TASK PROMPT: In the data below, find each line containing the string "class" and return it.

Collected data

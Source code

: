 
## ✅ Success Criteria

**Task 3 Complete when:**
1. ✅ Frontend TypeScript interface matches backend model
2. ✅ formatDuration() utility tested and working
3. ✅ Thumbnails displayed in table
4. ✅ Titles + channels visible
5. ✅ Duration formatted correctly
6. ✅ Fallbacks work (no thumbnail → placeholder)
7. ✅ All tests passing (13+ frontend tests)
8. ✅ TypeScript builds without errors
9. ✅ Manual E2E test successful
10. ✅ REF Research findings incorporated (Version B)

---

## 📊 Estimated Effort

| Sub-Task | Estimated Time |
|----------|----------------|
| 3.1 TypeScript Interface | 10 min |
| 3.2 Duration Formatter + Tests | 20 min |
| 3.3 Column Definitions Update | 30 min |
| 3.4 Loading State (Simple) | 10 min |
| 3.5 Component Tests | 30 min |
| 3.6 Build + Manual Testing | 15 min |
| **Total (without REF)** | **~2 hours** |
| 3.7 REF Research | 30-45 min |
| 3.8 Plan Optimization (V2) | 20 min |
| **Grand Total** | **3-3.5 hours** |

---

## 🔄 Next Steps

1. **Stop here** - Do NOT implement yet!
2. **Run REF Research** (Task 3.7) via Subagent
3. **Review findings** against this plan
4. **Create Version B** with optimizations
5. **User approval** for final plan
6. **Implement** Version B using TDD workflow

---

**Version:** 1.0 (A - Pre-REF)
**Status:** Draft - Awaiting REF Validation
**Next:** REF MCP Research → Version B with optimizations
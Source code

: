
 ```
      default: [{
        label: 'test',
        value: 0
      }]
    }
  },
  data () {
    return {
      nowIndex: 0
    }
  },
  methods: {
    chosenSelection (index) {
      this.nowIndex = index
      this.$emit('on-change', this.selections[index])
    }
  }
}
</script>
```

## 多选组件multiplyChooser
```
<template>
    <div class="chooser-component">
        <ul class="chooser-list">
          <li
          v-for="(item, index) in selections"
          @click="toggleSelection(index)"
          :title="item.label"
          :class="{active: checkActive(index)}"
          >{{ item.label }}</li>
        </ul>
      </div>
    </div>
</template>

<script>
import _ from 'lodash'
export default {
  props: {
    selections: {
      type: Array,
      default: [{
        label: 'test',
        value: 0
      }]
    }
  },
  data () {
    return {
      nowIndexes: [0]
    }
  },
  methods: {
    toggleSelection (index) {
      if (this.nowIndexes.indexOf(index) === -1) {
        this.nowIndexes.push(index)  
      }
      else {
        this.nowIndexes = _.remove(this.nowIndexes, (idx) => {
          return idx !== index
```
---
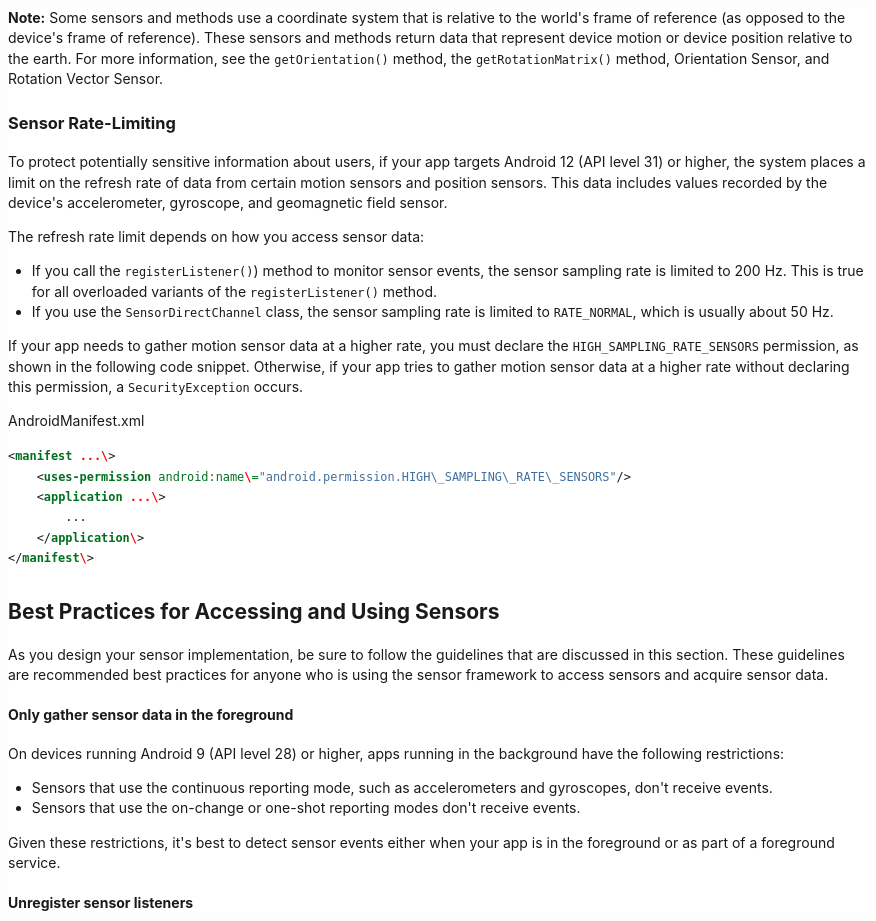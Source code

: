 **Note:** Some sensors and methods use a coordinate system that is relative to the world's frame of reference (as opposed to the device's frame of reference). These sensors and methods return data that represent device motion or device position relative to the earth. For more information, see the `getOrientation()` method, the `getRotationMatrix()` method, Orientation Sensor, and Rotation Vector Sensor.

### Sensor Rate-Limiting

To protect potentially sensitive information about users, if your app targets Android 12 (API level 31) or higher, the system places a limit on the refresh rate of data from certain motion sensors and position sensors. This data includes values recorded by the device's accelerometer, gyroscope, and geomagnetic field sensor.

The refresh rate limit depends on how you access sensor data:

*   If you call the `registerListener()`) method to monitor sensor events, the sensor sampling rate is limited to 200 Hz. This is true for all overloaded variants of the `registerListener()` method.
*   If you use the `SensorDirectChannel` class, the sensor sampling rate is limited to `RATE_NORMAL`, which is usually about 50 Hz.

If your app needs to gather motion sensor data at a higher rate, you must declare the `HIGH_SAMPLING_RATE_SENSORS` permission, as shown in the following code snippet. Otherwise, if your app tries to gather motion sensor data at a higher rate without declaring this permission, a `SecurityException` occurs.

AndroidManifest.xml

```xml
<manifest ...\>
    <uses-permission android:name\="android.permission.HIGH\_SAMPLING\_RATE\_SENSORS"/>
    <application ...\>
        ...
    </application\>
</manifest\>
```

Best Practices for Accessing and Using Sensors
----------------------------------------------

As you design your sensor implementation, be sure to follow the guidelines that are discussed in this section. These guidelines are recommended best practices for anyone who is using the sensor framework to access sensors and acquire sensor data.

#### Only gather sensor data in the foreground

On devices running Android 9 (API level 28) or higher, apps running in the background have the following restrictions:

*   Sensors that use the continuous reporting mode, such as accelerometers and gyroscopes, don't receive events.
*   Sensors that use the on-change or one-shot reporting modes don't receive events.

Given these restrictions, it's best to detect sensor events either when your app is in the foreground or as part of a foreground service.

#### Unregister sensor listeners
==
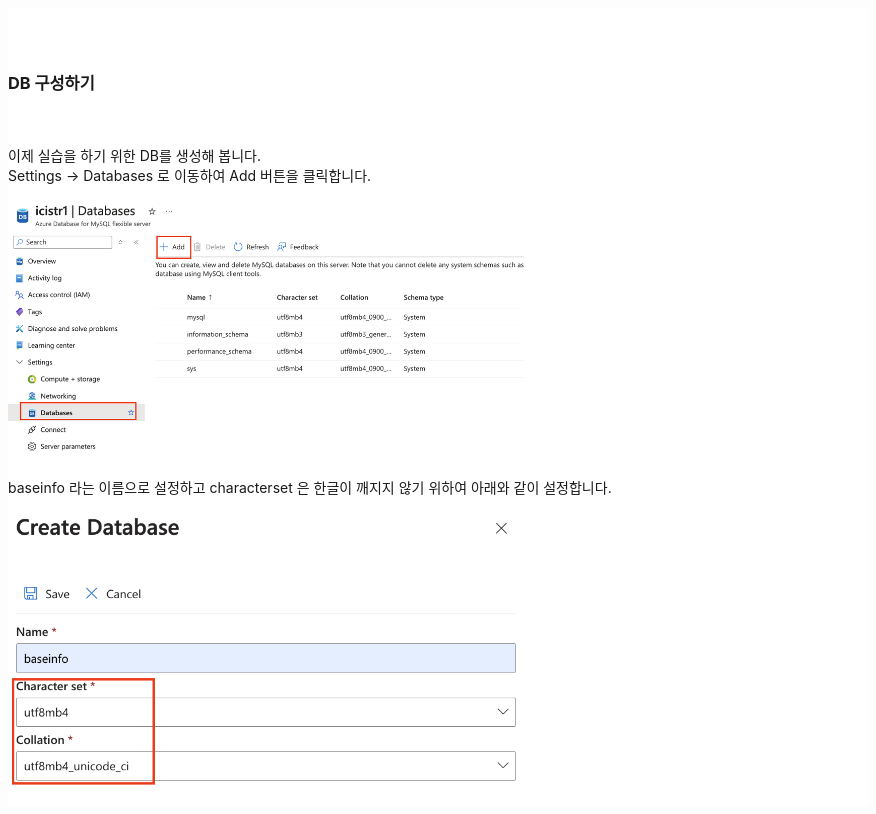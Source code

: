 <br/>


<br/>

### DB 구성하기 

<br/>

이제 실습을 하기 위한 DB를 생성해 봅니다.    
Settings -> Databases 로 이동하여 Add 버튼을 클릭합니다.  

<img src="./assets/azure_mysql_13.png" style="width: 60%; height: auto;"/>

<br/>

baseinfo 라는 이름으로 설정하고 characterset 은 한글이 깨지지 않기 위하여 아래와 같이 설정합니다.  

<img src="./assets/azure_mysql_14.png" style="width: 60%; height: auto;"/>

SOLVED PROBLEM:
    <div class="chooser-component">
        <ul class="chooser-list">
          :class="{active: checkActive(index)}"
*   If you use the `SensorDirectChannel` class, the sensor sampling rate is limited to `RATE_NORMAL`, which is usually about 50 Hz.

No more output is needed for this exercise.